At the time, yes, this was before IBM sold AMD stuff, and the early though
troublesome Athlon's were faster than the Intel stuff.
I had a subset of machines (about 250 machines) all of which had
reached about 500+ days of uptime (the uptime counter rolled over)
Wasn't that fixed circa RH8? I had some 7.3 machines roll over twice.
It was pre-RH8.
The issue with all OSes is that no one tests enough to catch these
high MTBF issues, and in a big environment a machine crashing 1x per
every 1000 days of uptime, comes to 1 machine a day crashing because
of software, and typically the enterprise OSes aren't even close to
that level, and while fedora is worse, it is just not that much worse.

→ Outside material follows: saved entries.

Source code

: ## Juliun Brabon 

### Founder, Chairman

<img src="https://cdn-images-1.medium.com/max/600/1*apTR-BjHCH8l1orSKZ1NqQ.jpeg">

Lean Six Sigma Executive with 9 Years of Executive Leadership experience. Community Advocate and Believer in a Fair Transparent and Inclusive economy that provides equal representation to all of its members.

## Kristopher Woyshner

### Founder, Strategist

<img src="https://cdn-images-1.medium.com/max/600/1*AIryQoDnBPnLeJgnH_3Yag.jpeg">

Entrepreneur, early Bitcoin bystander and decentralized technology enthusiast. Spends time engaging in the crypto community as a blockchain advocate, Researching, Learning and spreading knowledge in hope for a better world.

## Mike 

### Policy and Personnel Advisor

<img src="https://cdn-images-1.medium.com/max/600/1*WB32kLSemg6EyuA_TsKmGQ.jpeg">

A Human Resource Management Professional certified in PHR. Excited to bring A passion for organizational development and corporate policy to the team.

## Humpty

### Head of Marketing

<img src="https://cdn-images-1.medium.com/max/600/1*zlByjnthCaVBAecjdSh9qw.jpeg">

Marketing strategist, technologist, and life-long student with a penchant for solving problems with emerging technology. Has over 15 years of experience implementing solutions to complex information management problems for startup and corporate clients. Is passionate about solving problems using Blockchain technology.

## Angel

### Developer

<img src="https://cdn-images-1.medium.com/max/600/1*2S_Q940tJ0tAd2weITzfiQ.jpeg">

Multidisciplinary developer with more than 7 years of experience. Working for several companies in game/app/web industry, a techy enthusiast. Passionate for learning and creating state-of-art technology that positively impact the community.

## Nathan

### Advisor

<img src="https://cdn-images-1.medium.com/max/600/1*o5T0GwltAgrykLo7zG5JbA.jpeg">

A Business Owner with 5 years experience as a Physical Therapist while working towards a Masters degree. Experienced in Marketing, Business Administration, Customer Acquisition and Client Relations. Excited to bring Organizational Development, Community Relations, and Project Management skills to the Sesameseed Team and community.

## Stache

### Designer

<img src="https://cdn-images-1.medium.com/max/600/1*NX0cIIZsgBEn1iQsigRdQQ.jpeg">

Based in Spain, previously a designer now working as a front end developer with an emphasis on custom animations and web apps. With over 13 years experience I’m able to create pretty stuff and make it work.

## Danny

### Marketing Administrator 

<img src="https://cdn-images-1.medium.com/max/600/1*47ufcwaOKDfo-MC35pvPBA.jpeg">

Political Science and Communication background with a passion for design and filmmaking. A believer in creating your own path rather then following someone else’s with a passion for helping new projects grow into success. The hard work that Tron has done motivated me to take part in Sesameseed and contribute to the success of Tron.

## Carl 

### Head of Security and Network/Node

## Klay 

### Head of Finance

I don't think RH7.3 with its final updates or Centos3.x (where x>1) had
anything approaching a software crash per 1000 days - at least not in
the base system and common services. I mostly skipped the 4.x series
because I didn't trust the early 2.6 kernels at all, but 5.1 seems solid.
Both of them have issues if you are running NFS servers with lots of clients,
other than that they are pretty stable, but if you are relying on NFS heavily
that is a show-stopper, but once you get a working stable setup if you really
want stability you don't touch it, no matter how good anyone tests things, they
will miss something, and things are worse the more different applications you
are running, all doing different odd things each of which may find one the bugs
no one at Redhat/Suse found in their testing.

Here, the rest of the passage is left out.